I'm attempting to find the eigenvalues and eigenvectors from the following matrix :
\begin{pmatrix} -3\cos\theta&\sqrt{3}\sin\theta e^{iφ}&0&0\\\sqrt{3}\sin\theta e^{-iφ}&-\cos\theta&\sqrt{3}\sin\theta e^{iφ}&0\\0&\sqrt{3}\sin\theta e^{-iφ}&\cos\theta&\sqrt{3}\sin\theta e^{iφ}\\0&0&\sqrt{3}\sin\theta e^{-iφ}&3\cos\theta \end{pmatrix}
I can get as far as :
\begin{eqnarray} -\left(3\cos\theta+λ\right)\left(\cos\theta+λ\right)\left[\left(\cos\theta-λ\right)\left(3\cos\theta-λ\right)-3\sin^2\theta\right]+\\ -4\sin^2\theta\left(3\cos\theta-λ\right)\left(3\cos\theta+λ\right)+\sqrt{3}\sin\theta e^{-iφ}\left[\left(\cos\theta-λ\right)\left(3\cos\theta -λ\right)-3\sin^2\theta\right]=0 \end{eqnarray} However, the solution I'm provided with states that after some tedious algebraic manipulation I should arrive at : \begin{eqnarray} \left(\left(3\cos\theta-λ\right)\left(\cos\theta-λ\right)-3\sin^2\theta \right)\left(\left(3\cos\theta+λ\right)\left(\cos\left(\theta \right)+λ\right)-3\sin^2\theta \right)+ \\+4\sin^2\theta\left(3\cos\theta+λ\right)\left(3\cos\theta-λ\right)=0 \end{eqnarray} I'm having difficulty figuring out the necessary algebra between these two steps, where I assume I need to eliminate $e^{-i\phi}$ with the help of Euler's formula, but I still hit a brick wall.
Any suggestions?
UPDATE
Figured it out. I didn't multiply by my initial coefficients, as shown below, which end up cancelling $e^{-i\phi}$ and with a bit of rearranging I get the desired result.
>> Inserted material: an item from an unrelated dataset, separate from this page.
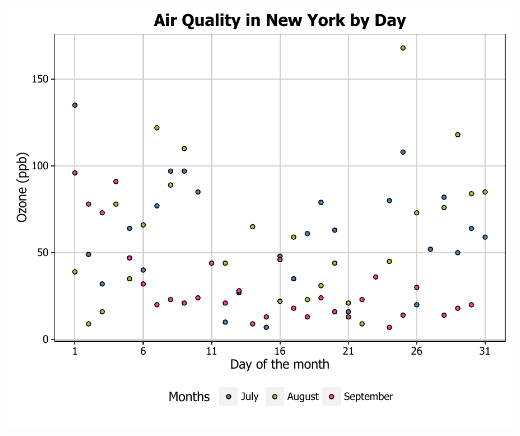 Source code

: \documentclass[]{article}
\begin{document}
\begin{center}\includegraphics{5_Scatter_Plots_pdf/scatter_16-1} \end{center}
\end{document}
\begin{eqnarray} \left(3cos\left(\theta\right)+λ\right)\{-\left(cos\left(\theta \right)-λ\right)\left[\left(3cos\left(\theta\right)-λ\right)\left(cos\left(\theta\right)-λ\right)-3sin^2\left(\theta \right)\right]-4sin^2\left(\theta\right)\left(3cos\left(\theta \right)-λ\right)\}+\sqrt{3}sin\left(\theta \right)e^{iϕ}\{\sqrt{3}sin\left(\theta \right)e^{-iϕ}\left[\left(3cos\left(\theta\right)-λ\right)\left(cos\left(\theta \right)-λ\right)-3sin^2\left(λ\right)\right]\}=0 \end{eqnarray}
Thanks for the assistance and pointing out my errors.
Your first equation is not correct. If you plug $\theta = 0$, the matrix becomes $\operatorname{diag}(-3,-1,1,3)$ and so the characteristic equation should be $(\lambda - 3)(\lambda + 3)(\lambda - 1)(\lambda + 1) = 0$. This is indeed consistent with the second equation but from the first equation you get
$$ -(1 + \lambda)(1 - \lambda)(3 - \lambda) = 0 $$
so you have made an error somewhere in your calculation of the determinant.